Neri diz que “os brasileiros mais pobres têm de fato vivido uma montanha-russa nos três últimos anos”. Conforme o pesquisador, a renda mensal dos 10% mais pobres já vinha em queda antes da chegada da covid-19, despencando a menos da metade no início do isolamento social (R$ 114 em novembro de 2019 a R$ 52 em março de 2020).
A renda do grupo foi mais do que quadruplicada até o pico histórico em agosto de 2020 (R$ 215), que Neri considera “a fase mais generosa do Auxílio Emergencial”. Mas daquele pico, o valor desabou novamente, ficando 15,8% abaixo do nível pré-pandemia (R$ 96) em novembro de 2021.
“Este último valor projeta tendência negativa, pois incorpora os valores nominais fixados do novo Auxílio Brasil face o cenário prospectivo de inflação alta, especialmente para baixa renda”, ressalta o pesquisador. “Além de prosperidade e igualdade, estabilidade é um atributo fundamental para o bem estar social. Tal como as duas primeiras, ela se encontra em falta no caso brasileiro”, finaliza.
Golpe e Bolsonaro destruíram conquistas da população
O diretor do FGV Social coordenou um estudo apresentado em 2008 sobre a “nova classe média”. A pesquisa, hoje clássica, abordou a parte da população anteriormente classificada como classe de renda D que, na segunda metade da década de 2000, ascendeu à classe de renda C.
Entre 2003 e 2008, o número de brasileiros estatisticamente considerados como pobres se reduziu em três milhões. Segundo pesquisa do Instituto Data Popular, mais de 42 milhões de brasileiros ascenderam à nova classe média até 2014.

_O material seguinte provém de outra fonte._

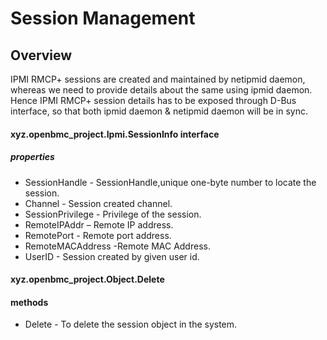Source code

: # Session Management

## Overview
IPMI RMCP+ sessions are created and maintained by netipmid daemon,
whereas we need to provide details about the same using ipmid daemon.
Hence IPMI RMCP+ session details has to be exposed through D-Bus interface,
so that both ipmid daemon & netipmid daemon will be in sync.


#### xyz.openbmc_project.Ipmi.SessionInfo interface
##### properties
* SessionHandle - SessionHandle,unique one-byte number to locate the session.
* Channel   -  Session created channel.
* SessionPrivilege - Privilege of the session.
* RemoteIPAddr  – Remote IP address.
* RemotePort   - Remote port address.
* RemoteMACAddress -Remote MAC Address.
* UserID  - Session created by given user id.



#### xyz.openbmc_project.Object.Delete
#### methods
* Delete - To delete the session object in the system.

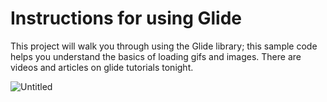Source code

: # Instructions for using Glide

This project will walk you through using the Glide library; this sample code helps you understand the basics of loading gifs and images. There are videos and articles on glide tutorials tonight.

![Untitled](https://github.com/nguyenphuc22/Android-Tutorial-Phuc-Vr/blob/main/Glide/Untitled.gif)
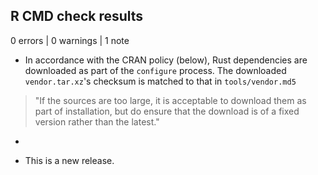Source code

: ## R CMD check results

0 errors | 0 warnings | 1 note


* In accordance with the CRAN policy (below), Rust dependencies are downloaded as part of the `configure` process. The downloaded `vendor.tar.xz`'s checksum is matched to that in `tools/vendor.md5`

> "If the sources are too large, it is acceptable to download them as part of installation, but do ensure that the download is of a fixed version rather than the latest."

* 

* This is a new release.
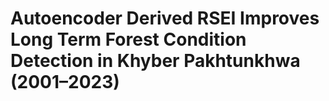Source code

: # Autoencoder Derived RSEI Improves Long Term Forest Condition Detection in Khyber Pakhtunkhwa (2001–2023)


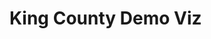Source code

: # King County Demo Viz
<div class="flourish-embed flourish-chart" data-src="visualisation/11662136"><script src="https://public.flourish.studio/resources/embed.js"></script></div>
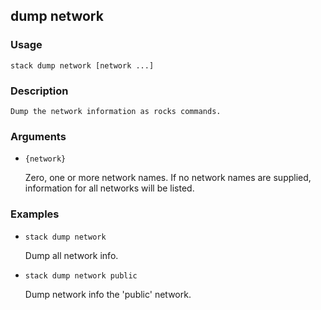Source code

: ## dump network

### Usage

`stack dump network [network ...]`

### Description


	Dump the network information as rocks commands.

	

### Arguments

* `{network}`

   Zero, one or more network names. If no network names are supplied, 
	information for all networks will be listed.


### Examples

* `stack dump network`

   Dump all network info.

* `stack dump network public`

   Dump network info the 'public' network.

O consumo dessa classe que finalmente ascendera socialmente injetou anualmente cerca de R$ 1,1 trilhão na economia brasileira, ajudando o país a minimizar os impactos da crise internacional de 2008-2011. Em 2014, com pleno emprego, alta taxa de formalização do trabalho e 92% dos reajustes de data-base superiores à inflação, a classe C brasileira, isoladamente, tornou-se o 18º maior mercado de consumo do mundo.
Após a reeleição de Dilma Rousseff, a crise promovida pelos derrotados em 2014 fez com que seis milhões de brasileiros deixassem essa faixa de renda entre 2015 e 2018. Em 2014, as pessoas que viviam na pobreza eram 9,8% da população, menor índice da série histórica. Pelos cálculos de Marcelo Neri, mesmo que o Brasil crescesse, em média, 2,5% ao ano, só voltaria a ostentar índices de pobreza semelhantes a 2014 em 2030.